**EXERCISE:** Scan the material for the word "financial" and return every matching line.

##### SOURCE DATA

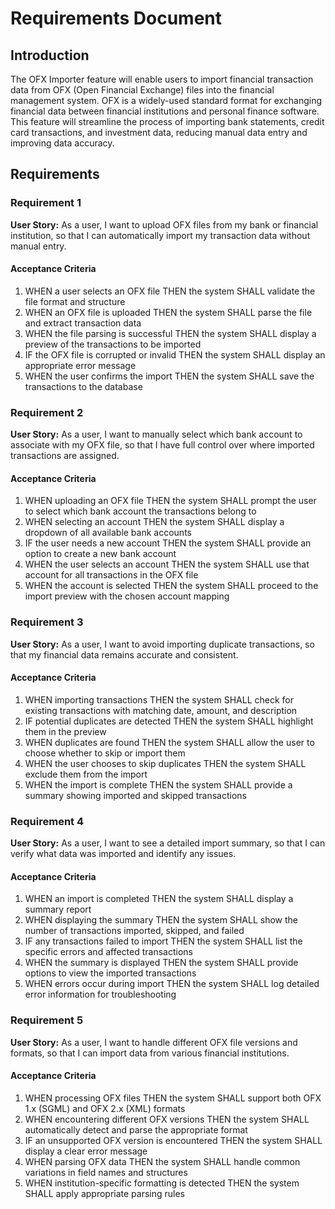 # Requirements Document

## Introduction

The OFX Importer feature will enable users to import financial transaction data from OFX (Open Financial Exchange) files into the financial management system. OFX is a widely-used standard format for exchanging financial data between financial institutions and personal finance software. This feature will streamline the process of importing bank statements, credit card transactions, and investment data, reducing manual data entry and improving data accuracy.

## Requirements

### Requirement 1

**User Story:** As a user, I want to upload OFX files from my bank or financial institution, so that I can automatically import my transaction data without manual entry.

#### Acceptance Criteria

1. WHEN a user selects an OFX file THEN the system SHALL validate the file format and structure
2. WHEN an OFX file is uploaded THEN the system SHALL parse the file and extract transaction data
3. WHEN the file parsing is successful THEN the system SHALL display a preview of the transactions to be imported
4. IF the OFX file is corrupted or invalid THEN the system SHALL display an appropriate error message
5. WHEN the user confirms the import THEN the system SHALL save the transactions to the database

### Requirement 2

**User Story:** As a user, I want to manually select which bank account to associate with my OFX file, so that I have full control over where imported transactions are assigned.

#### Acceptance Criteria

1. WHEN uploading an OFX file THEN the system SHALL prompt the user to select which bank account the transactions belong to
2. WHEN selecting an account THEN the system SHALL display a dropdown of all available bank accounts
3. IF the user needs a new account THEN the system SHALL provide an option to create a new bank account
4. WHEN the user selects an account THEN the system SHALL use that account for all transactions in the OFX file
5. WHEN the account is selected THEN the system SHALL proceed to the import preview with the chosen account mapping

### Requirement 3

**User Story:** As a user, I want to avoid importing duplicate transactions, so that my financial data remains accurate and consistent.

#### Acceptance Criteria

1. WHEN importing transactions THEN the system SHALL check for existing transactions with matching date, amount, and description
2. IF potential duplicates are detected THEN the system SHALL highlight them in the preview
3. WHEN duplicates are found THEN the system SHALL allow the user to choose whether to skip or import them
4. WHEN the user chooses to skip duplicates THEN the system SHALL exclude them from the import
5. WHEN the import is complete THEN the system SHALL provide a summary showing imported and skipped transactions

### Requirement 4

**User Story:** As a user, I want to see a detailed import summary, so that I can verify what data was imported and identify any issues.

#### Acceptance Criteria

1. WHEN an import is completed THEN the system SHALL display a summary report
2. WHEN displaying the summary THEN the system SHALL show the number of transactions imported, skipped, and failed
3. IF any transactions failed to import THEN the system SHALL list the specific errors and affected transactions
4. WHEN the summary is displayed THEN the system SHALL provide options to view the imported transactions
5. WHEN errors occur during import THEN the system SHALL log detailed error information for troubleshooting

### Requirement 5

**User Story:** As a user, I want to handle different OFX file versions and formats, so that I can import data from various financial institutions.

#### Acceptance Criteria

1. WHEN processing OFX files THEN the system SHALL support both OFX 1.x (SGML) and OFX 2.x (XML) formats
2. WHEN encountering different OFX versions THEN the system SHALL automatically detect and parse the appropriate format
3. IF an unsupported OFX version is encountered THEN the system SHALL display a clear error message
4. WHEN parsing OFX data THEN the system SHALL handle common variations in field names and structures
5. WHEN institution-specific formatting is detected THEN the system SHALL apply appropriate parsing rules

##########

**OUTPUT:**
The OFX Importer feature will enable users to import financial transaction data from OFX (Open Financial Exchange) files into the financial management system. OFX is a widely-used standard format for exchanging financial data between financial institutions and personal finance software. This feature will streamline the process of importing bank statements, credit card transactions, and investment data, reducing manual data entry and improving data accuracy.
**User Story:** As a user, I want to upload OFX files from my bank or financial institution, so that I can automatically import my transaction data without manual entry.
**User Story:** As a user, I want to avoid importing duplicate transactions, so that my financial data remains accurate and consistent.
**User Story:** As a user, I want to handle different OFX file versions and formats, so that I can import data from various financial institutions.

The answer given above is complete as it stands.